- Brief -
Please return every line of the records below that contains the word "something".
*** Given records ***
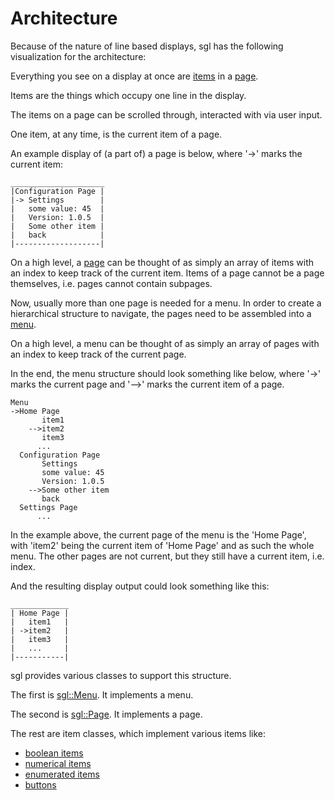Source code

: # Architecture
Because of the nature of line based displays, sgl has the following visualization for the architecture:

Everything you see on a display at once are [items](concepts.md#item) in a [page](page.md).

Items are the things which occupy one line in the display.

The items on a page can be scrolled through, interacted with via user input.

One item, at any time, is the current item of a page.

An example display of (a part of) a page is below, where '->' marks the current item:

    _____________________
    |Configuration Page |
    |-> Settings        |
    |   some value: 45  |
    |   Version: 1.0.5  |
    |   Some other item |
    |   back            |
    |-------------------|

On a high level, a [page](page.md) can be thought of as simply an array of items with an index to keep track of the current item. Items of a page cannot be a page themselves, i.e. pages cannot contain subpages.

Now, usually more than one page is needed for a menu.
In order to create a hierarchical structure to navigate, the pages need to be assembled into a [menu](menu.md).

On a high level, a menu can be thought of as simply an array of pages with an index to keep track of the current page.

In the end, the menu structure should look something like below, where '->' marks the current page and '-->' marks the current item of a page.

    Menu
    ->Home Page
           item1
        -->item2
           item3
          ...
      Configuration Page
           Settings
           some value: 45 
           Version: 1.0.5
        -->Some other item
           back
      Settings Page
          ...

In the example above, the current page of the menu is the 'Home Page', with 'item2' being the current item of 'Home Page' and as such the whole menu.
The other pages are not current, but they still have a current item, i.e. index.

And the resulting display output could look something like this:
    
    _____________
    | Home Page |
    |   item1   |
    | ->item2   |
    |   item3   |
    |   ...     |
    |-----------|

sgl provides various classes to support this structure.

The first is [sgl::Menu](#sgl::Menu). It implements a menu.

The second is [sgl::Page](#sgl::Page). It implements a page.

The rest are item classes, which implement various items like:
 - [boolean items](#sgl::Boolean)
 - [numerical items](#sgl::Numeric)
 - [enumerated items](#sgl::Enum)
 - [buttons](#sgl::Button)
*** End of Given records ***
*** Given records ***
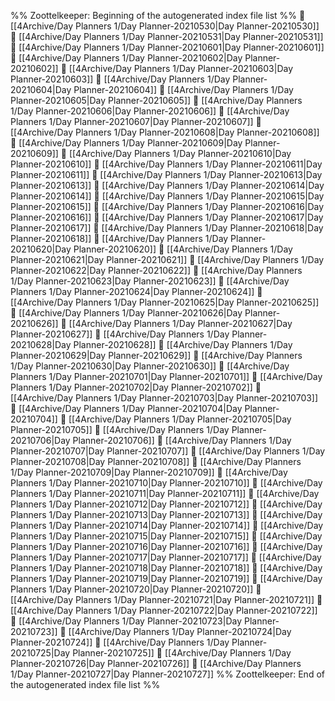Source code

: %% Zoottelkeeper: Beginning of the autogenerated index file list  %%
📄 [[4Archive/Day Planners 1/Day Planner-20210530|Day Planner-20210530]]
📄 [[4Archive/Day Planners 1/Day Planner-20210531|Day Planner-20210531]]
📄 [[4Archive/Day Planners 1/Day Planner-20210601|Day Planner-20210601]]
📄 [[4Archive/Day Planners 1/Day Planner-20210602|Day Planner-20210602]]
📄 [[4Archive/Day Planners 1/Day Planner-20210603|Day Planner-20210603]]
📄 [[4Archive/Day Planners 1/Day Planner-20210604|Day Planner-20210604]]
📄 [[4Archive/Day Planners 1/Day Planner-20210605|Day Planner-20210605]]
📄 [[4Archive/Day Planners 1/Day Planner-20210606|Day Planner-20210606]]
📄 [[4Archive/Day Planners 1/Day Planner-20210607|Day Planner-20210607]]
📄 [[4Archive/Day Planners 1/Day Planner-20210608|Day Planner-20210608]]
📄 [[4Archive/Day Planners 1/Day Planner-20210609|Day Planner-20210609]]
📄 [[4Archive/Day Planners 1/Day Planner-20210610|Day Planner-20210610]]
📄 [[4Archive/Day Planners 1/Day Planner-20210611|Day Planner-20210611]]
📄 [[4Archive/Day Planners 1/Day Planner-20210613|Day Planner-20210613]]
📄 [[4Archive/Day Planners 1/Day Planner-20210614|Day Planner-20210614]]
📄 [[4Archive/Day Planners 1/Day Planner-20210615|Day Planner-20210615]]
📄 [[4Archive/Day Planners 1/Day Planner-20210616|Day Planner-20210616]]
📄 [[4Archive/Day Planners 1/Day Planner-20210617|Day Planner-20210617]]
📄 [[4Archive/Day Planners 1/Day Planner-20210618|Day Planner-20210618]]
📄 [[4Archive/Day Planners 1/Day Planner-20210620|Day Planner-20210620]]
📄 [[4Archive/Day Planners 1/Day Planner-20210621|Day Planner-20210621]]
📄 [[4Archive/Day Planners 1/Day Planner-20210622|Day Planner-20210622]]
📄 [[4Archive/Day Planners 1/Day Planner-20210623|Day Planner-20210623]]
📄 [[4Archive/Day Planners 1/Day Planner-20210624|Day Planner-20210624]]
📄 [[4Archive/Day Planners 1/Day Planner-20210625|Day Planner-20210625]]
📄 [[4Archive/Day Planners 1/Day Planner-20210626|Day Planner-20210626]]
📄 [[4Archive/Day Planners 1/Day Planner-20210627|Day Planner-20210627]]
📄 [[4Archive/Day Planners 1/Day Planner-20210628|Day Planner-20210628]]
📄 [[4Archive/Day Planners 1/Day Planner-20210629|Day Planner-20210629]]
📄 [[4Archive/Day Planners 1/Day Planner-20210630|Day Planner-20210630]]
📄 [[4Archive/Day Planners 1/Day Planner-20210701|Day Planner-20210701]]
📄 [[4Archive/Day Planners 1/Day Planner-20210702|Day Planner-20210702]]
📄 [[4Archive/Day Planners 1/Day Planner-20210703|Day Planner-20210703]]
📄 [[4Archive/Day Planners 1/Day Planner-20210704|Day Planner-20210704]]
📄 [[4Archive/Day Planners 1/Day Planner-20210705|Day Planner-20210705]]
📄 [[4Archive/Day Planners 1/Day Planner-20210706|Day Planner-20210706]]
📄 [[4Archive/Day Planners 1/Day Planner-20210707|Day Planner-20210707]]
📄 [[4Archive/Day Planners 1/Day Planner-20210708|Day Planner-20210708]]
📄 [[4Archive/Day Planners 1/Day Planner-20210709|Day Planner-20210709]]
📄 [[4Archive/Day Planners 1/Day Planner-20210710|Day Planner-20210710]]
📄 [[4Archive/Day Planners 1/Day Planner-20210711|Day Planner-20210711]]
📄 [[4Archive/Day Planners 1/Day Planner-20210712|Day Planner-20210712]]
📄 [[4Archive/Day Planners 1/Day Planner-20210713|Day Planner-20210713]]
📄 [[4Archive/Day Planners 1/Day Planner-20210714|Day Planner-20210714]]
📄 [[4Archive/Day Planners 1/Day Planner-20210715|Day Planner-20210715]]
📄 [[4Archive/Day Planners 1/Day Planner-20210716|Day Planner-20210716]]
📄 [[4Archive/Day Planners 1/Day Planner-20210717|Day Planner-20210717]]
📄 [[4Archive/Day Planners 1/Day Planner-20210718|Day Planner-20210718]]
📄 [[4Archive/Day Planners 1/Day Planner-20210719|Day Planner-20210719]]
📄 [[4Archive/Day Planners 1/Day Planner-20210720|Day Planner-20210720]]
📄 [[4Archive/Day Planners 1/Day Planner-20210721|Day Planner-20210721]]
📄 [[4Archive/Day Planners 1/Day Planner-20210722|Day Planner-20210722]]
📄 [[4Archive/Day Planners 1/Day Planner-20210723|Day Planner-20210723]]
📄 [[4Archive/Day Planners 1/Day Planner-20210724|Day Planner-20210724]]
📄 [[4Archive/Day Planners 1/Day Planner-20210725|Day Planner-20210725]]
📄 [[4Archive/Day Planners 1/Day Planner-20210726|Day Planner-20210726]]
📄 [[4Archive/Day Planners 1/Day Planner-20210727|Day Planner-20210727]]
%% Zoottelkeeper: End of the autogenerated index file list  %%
*** End of Given records ***
- Response below -
In the end, the menu structure should look something like below, where '->' marks the current page and '-->' marks the current item of a page.
And the resulting display output could look something like this:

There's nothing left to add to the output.